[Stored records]
····················

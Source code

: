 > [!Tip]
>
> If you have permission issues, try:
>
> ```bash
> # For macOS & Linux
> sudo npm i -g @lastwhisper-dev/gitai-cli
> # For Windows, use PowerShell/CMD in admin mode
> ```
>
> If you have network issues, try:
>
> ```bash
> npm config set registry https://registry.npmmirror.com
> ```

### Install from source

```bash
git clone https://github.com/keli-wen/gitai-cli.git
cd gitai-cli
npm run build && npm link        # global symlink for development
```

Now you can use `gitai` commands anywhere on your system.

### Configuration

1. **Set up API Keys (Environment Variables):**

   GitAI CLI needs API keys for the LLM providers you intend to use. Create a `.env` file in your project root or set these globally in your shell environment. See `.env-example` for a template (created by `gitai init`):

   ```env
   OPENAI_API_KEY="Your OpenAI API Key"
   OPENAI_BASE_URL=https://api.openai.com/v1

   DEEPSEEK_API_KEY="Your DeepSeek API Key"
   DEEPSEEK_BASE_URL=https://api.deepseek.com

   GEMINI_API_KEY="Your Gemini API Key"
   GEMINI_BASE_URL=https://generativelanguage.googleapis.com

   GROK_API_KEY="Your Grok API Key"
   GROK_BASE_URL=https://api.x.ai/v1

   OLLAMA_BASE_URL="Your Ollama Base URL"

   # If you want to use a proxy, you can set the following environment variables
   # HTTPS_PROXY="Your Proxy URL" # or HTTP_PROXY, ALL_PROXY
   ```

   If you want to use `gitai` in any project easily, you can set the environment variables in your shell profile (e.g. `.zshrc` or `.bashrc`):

····················

* **WORK TO COMPLETE**: Print out each line of the data exactly.

* **RESPONSE AREA**:
Source code

: > [!Tip]
>
> If you have permission issues, try:
>
> ```bash
> # For macOS & Linux
> sudo npm i -g @lastwhisper-dev/gitai-cli
> # For Windows, use PowerShell/CMD in admin mode
> ```
>
> If you have network issues, try:
>
> ```bash
> npm config set registry https://registry.npmmirror.com
> ```

### Install from source

```bash
git clone https://github.com/keli-wen/gitai-cli.git
cd gitai-cli
npm run build && npm link        # global symlink for development
```

Now you can use `gitai` commands anywhere on your system.

### Configuration

1. **Set up API Keys (Environment Variables):**

   GitAI CLI needs API keys for the LLM providers you intend to use. Create a `.env` file in your project root or set these globally in your shell environment. See `.env-example` for a template (created by `gitai init`):

   ```env
   OPENAI_API_KEY="Your OpenAI API Key"
   OPENAI_BASE_URL=https://api.openai.com/v1

   DEEPSEEK_API_KEY="Your DeepSeek API Key"
   DEEPSEEK_BASE_URL=https://api.deepseek.com

   GEMINI_API_KEY="Your Gemini API Key"
   GEMINI_BASE_URL=https://generativelanguage.googleapis.com

   GROK_API_KEY="Your Grok API Key"
   GROK_BASE_URL=https://api.x.ai/v1

   OLLAMA_BASE_URL="Your Ollama Base URL"

   # If you want to use a proxy, you can set the following environment variables
   # HTTPS_PROXY="Your Proxy URL" # or HTTP_PROXY, ALL_PROXY
   ```

   If you want to use `gitai` in any project easily, you can set the environment variables in your shell profile (e.g. `.zshrc` or `.bashrc`):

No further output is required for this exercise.